Australia releases many variations of stamps. Typically stamps released in miniature sheets seem to be on gum paper, while others are on self-adhesive paper. The perforation of these stamps is an easy way to recognize them.

  • Gum stamps usually have finer perforation (14) while self-adhesive stamps have more spread-out wavy perforation (11 or 11½). 
  • Check the corners of the stamps. Gum stamps have regular corner perforation while self-adhesive stamps have a more rounded corner with missing perforation in the corner.
  • Gum stamps also have pulled effect to perforations, while self-adhesive stamps have neater separation. 

I have noticed the above differences only in Australian stamps.
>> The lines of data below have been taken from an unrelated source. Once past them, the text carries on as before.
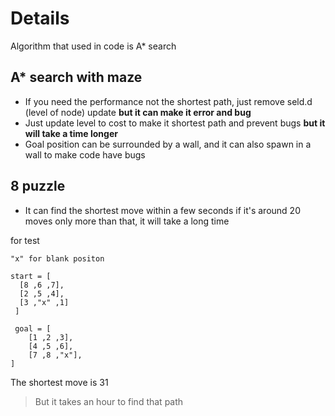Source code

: # Details
Algorithm that used in code is A* search

## A* search with maze 
- If you need the performance not the shortest path, just remove seld.d (level of node) update
**but it can make it error and bug**
- Just update level to cost to make it shortest path and prevent bugs
**but it will take a time longer**
- Goal position can be surrounded by a wall, and it can also spawn in a wall to make code have bugs
## 8 puzzle 
- It can find the shortest move within a few seconds if it's around 20 moves only
more than that, it will take a long time 

for test 
```
"x" for blank positon

start = [ 
  [8 ,6 ,7],
  [2 ,5 ,4],
  [3 ,"x" ,1]
 ]
 
 goal = [
    [1 ,2 ,3],
    [4 ,5 ,6],
    [7 ,8 ,"x"],
]
```

The shortest move is 31
>But it takes an hour to find that path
My guess is these might be similar for other countries too like USA, Great Britain etc.

My First Kiloware

Last month I wrote about Kiloware. Well, the bug bit me and I went ahead and bought kiloware of 1 KG Australian Stamps from eBay. I was quite excited at the prospect of getting so many stamps together and waiting eagerly for my parcel.

When I got my parcel, I couldn’t wait to open it up. The stamps were peaking at my from inside the transparent polythene bag, screaming to be set free.

I opened the bag and immediately spread them all out. Thankfully I used a newspaper to spread them out as I realized later that the stamps had quite a bit of dust and dirt.
After the initial euphoria, I sat staring at pile of stamps wondering how to sort them out. There were many beautiful stamps but I was quite flummoxed at the number of stamps to be sorted, not to mention removing the paper from the stamps.

Not knowing enough about Australian stamps was only compounding the task at hand. And so I have begun first sorting them out. I have started sorting them by their denomination as I believe that will be a good indication of their issue time. I am also sorting the definitive stamps separately, whichever ones I can guess are definitives. The large number of duplicates was a good way to identify definitives.

My euphoria of receiving a large pile of stamps is gone and I am not staring at huge task of sorting out the stamps.

If you are going to buy kiloware, first I would recommend buying a country that you are familiar with. I bought Australia because that was one of the very few countries kiloware on sale. And perhaps it is better to buy smaller lots instead of buying KGs. Also be prepared for getting a LOT of duplicates. That’s what I have, a lot of duplicate Australian stamps. Wanna swap? Drop me a line.

Stamp Magazines and Bulletins

Found these interesting magazines, books and stamp bulletins in in my old collection.

I remember going to Kabbadi/Raddi wala shops (paper scrap dealers) and buying the stamp magazines when I was a kid. These scrap dealers would buy old magazines and books from people by the kilo and one could visit their small shops and buy individual magazines at a fraction of the price. The magazines sold were usually old issues but if you were lucky you could find recent issues. I believe I would have bought these sometime in the 1985-88 time frame. I have a few issues from 1983 of these magazines. I wonder if such magazines are still published.

One of my earliest books about stamp collecting. Unfortunately this booklet doesn’t have a published date but the stamps shown in the booklet are up to 1972-73, so I would guess it would have been published around then (maybe around 1975).

Sometime in 1983 I managed to get on the mailing list of Australian post and got their Stamp Bulletins for about 5 years. These bimonthly Bulletins provided information about stamps, postmarks and other philatelic activities in that period by Australia and Agency Countries (like Samoa, Papua New Guinea, Pitcairn Islands etc.).

These were free at that time. They are still free and list upcoming Australian stamps, FDC’s and coins and other items for sale in Australia which you can also buy online, through them as well.